In the Tokyo Metropolitan Police Department, the atmosphere was suffocating. The air conditioning struggled against the heat of thirty bodies packed into the strategy room, all sweating under the pressure of the Mayor's hourly phone calls.
Kenji sat at his desk, ignoring the chaos. He was watching a news interview on his monitor. A young woman, interviewed on the street in Shibuya, was smiling.
"I don't know." she said to the reporter.
"Kurosawa kicked my uncle out of his apartment to build a parking lot. The police didn't help. The courts didn't help. Maybe... maybe we needed someone who doesn't care about the rules."
Kenji paused the video.
"They're not scared." Manjiro said, dropping a thick file onto Kenji's desk.
"They're relieved. That's the problem."
"Fear keeps a city in check, Manjiro," Kenji rubbed his tired eyes. "When the people stop fearing the executioner and start cheering for him, the law is dead."
"Well, the law might be dead, but our next victim is still alive." Manjiro tapped the file. "I found the link."

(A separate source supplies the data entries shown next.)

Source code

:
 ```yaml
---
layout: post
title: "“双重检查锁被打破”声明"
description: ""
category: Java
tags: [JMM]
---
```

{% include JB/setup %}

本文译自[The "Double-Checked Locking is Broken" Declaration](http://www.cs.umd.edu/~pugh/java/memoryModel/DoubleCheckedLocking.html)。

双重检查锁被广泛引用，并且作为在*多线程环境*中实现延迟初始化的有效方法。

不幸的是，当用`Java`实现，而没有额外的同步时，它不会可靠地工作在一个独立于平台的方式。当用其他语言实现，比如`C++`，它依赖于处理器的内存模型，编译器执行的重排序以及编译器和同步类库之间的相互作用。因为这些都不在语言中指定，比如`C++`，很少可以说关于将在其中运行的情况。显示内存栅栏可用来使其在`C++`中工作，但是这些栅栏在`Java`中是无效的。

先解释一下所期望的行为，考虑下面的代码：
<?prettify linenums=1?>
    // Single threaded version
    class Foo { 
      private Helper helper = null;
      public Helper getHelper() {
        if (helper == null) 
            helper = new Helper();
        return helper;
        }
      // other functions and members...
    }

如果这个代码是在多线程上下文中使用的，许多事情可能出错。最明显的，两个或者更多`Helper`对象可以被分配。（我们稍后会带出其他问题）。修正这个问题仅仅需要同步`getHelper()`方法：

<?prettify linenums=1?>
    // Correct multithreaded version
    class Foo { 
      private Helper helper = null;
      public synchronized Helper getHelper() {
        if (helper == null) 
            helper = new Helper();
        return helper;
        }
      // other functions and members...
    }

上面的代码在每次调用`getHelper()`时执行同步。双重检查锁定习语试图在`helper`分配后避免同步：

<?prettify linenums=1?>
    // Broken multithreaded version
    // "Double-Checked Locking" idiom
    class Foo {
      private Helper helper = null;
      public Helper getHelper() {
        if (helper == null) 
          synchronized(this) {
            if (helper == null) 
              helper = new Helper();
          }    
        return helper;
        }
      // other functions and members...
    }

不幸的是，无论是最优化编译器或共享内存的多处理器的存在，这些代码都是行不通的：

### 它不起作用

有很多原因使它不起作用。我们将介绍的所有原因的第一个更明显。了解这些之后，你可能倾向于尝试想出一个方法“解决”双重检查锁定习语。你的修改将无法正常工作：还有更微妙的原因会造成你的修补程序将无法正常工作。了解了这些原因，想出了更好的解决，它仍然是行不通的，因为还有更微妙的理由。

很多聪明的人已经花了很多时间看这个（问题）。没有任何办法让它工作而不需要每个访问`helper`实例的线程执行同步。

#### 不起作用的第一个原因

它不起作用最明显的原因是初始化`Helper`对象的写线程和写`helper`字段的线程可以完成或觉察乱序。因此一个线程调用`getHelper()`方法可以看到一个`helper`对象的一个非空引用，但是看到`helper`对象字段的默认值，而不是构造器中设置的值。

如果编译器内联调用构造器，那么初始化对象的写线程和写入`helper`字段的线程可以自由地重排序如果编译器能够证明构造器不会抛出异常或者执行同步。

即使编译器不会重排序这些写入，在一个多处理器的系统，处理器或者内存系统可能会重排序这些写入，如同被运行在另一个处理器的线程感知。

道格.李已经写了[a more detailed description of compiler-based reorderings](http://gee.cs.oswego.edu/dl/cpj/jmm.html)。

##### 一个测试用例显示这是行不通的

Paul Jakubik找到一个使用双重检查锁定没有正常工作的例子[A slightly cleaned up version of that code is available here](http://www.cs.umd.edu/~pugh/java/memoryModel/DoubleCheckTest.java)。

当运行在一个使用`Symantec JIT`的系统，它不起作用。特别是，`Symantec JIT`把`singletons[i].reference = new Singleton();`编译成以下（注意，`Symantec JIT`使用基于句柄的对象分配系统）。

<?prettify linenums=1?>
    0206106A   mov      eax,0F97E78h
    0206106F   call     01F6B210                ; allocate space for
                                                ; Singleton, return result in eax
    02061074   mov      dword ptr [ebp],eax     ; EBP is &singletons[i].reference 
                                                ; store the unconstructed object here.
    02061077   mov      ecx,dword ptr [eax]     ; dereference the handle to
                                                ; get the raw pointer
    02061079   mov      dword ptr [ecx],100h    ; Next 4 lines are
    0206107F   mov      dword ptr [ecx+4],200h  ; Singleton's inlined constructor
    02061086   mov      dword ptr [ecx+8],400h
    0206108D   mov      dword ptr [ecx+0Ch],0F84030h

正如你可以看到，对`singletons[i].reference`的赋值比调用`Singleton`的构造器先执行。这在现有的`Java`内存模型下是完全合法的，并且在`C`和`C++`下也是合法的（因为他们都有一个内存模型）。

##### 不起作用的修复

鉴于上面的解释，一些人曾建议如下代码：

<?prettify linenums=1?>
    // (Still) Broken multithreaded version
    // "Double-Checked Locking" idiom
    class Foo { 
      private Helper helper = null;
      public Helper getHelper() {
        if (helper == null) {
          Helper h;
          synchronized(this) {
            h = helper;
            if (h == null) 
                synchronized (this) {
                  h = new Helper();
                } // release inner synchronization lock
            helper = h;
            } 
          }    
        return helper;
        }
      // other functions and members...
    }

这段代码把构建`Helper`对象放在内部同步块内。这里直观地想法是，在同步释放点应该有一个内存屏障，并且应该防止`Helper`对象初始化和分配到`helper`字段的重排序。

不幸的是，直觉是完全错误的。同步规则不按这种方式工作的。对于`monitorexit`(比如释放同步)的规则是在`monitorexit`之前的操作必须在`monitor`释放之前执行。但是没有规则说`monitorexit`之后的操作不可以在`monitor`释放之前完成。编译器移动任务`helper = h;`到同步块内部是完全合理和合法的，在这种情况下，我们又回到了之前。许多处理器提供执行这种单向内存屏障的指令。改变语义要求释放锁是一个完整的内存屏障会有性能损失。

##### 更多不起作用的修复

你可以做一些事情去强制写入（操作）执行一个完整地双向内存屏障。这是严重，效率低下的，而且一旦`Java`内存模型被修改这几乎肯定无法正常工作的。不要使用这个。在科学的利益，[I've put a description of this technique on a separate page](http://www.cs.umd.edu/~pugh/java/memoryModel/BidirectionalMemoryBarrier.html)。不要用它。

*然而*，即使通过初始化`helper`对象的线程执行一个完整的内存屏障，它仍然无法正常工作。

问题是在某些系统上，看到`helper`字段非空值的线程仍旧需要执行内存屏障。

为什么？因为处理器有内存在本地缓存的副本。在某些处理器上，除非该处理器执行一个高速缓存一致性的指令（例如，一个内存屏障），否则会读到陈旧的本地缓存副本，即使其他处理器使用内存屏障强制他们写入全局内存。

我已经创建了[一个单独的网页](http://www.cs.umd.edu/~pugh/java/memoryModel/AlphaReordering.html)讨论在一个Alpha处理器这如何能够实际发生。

Kenji sat up, the exhaustion momentarily forgotten. "Show me."
Manjiro opened the file, spreading out a series of bank transfers and zoning documents.
"It took some digging through Kurosawa's shell companies." Manjiro pointed to a highlighted name. "But look at the dates. Every time Kurosawa needed a zoning permit for the Chiba project, a 'consulting fee' was paid to a firm called Future Tokyo Solutions."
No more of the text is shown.